Bread is just about one of the best things in the world. And when bread is in the form of a pretzel it can be pretty dang delicious! But, what if I told you that you can make these perfectly satisfying pretzel bites, previously inhaled only once a year at the county fair, with just a can of refrigerated biscuit dough? It’s for real. And it’s life changing.
I have been in the kitchen testing this recipe for a while now after seeing something similar. Being thorough, I tested canned pizza crust, canned French bread, biscuits, and that refrigerated raw pizza dough that you can find in the bakery section of many grocery stores.
While the canned French bread and pizza crust yielded a beautiful bake, the texture and flavor just wasn’t quite right. The super market bakery pizza dough was amazing – perfect texture and bake which is fully due in part to it containing yeast, unlike the canned varieties. Unfortunately, not everyone has access to a supermarket with an extensive bakery that offers ready made pizza dough. And you know that I want y’all to be able to get your hands on everything I use in my recipes, so we passed on that. If you do find that, I would definitely say to use it in place of the biscuits in this recipe.
We did find that canned biscuits ended up giving us a light and fluffy bite with a crispy exterior. That combined with the pretty much universal availability made it the right choice for these.
When it comes to turning this dough into pretzels, there’s a crucial step that can’t be skipped and that’s a quick dip in baking soda water. This helps the pretzel get its dark brown color and unique flavor. Now, traditional pretzels were dipped in a lye solution. Yeah, the stuff that they use to make soap and clean drains – just a different strength.
Opting to go with baking soda gives us similar results without having to deal with caustic lye. Now, baking soda water is still caustic, but much less corrosive. Still, you might want to dip your pretzels using a slotted wooden or stainless steel spoon as it will tarnish aluminum services. I know all that sounds scary, but it’s not. I just don’t want you ruining your aluminum pans.
Traditionally, the dip is into boiling water, but it can be a little intimidating and messy. We tested each of the different doughs with a dip in boiling baking soda water and with slightly warm baking soda water. We found not much difference between the two methods and thought the warm dip was much easier.
After finding our favorite baked texture and method, we then tested again with either a melted butter or egg wash topped with salt. The following recipe is our favorite combination. Let’s get into it!
What makes these pretzel bites so easy? By using canned biscuits in this easy recipe, we are avoiding the use of yeast.

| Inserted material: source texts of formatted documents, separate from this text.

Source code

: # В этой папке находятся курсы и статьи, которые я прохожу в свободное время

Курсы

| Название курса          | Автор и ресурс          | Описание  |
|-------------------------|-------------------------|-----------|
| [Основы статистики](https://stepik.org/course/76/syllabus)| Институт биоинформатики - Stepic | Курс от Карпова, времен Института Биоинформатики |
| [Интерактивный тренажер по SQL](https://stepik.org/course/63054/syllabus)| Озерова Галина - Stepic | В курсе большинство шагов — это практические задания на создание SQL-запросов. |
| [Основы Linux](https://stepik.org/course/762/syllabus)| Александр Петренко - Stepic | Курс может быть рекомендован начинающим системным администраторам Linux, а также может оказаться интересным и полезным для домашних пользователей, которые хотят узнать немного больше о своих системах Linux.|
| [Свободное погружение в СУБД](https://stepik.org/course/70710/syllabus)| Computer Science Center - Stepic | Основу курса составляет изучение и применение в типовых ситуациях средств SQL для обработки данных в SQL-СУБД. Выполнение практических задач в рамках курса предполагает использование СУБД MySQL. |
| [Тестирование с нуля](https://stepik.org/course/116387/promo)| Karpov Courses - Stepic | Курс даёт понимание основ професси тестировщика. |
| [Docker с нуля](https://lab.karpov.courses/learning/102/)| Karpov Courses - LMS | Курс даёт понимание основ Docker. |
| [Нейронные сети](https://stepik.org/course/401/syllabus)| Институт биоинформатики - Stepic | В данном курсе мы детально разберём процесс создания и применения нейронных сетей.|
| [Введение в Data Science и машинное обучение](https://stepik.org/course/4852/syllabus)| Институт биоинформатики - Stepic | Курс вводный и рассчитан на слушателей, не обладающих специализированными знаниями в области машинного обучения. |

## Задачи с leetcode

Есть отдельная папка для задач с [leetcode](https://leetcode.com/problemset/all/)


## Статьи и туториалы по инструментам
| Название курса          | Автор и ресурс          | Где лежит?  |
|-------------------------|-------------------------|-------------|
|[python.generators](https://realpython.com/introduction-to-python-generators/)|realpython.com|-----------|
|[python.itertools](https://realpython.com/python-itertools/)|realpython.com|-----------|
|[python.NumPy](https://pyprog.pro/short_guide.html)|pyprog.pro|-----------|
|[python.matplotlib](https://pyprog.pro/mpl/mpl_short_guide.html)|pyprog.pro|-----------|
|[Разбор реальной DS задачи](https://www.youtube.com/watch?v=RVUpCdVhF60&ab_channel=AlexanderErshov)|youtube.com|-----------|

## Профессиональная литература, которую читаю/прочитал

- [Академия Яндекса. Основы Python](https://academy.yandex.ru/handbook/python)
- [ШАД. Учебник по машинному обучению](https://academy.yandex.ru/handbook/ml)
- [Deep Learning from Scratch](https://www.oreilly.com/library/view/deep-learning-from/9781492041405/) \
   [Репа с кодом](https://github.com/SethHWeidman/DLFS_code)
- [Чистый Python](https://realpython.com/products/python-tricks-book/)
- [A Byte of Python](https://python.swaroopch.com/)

Yeast is a simple and readily available ingredient, but can be intimidating to bake with. Making sure you have the correct temperature and amount of water along with the rest time and kneading are additional steps that get cut out when you use these canned biscuits.
Topping for a pretzel can vary widely! I am a simple man and enjoy the regular old plain salted pretzel, so we just used a coarse sea salt. You can even find special pretzel salt that has a lighter color and texture. (affiliate link) You could use everything bagel seasoning, poppy seeds, dried minced onion, or go for a sweeter finish with cinnamon! I included those instructions in the notes section of the recipe below.
Although they are perfect on their own, it’s easy to whip up my Honey Mustard Dressing recipe for dipping! Y’all enjoy!
Canned Biscuit Pretzel Bites
- 1 (16.3-ounce) can refrigerated biscuit dough (8 biscuits) (I use Pillsbury Grands! Buttermilk Southern Homestyle)
- 2 cup warm water
- 1/4 cup baking soda
- 4 tablespoons butter, melted
- coarse salt
- Preheat the oven to 425°F and line a large baking sheet with parchment or a silicone baking mat.
- Cut each biscuit into 4 pieces and carefully roll each piece into a ball. Use a knife to make a small slit in the top of each ball of dough.
- Pour the water into a medium bowl and whisk the baking soda in until it has dissolved.
- Dip each dough ball into the baking soda water and place it, slit side up, onto the prepared pan.
- Brush the dough balls with the melted butter and immediately sprinkle with coarse salt.
- Bake for 8 to 9 minutes or until deep golden brown. Serve immediately.
If nutritional values are provided, they are an estimate and will vary depending on the brands used. If calorie count and other nutritional values are important to you, I recommend grabbing your favorite brands and plugging those ingredients into an online nutritional calculator.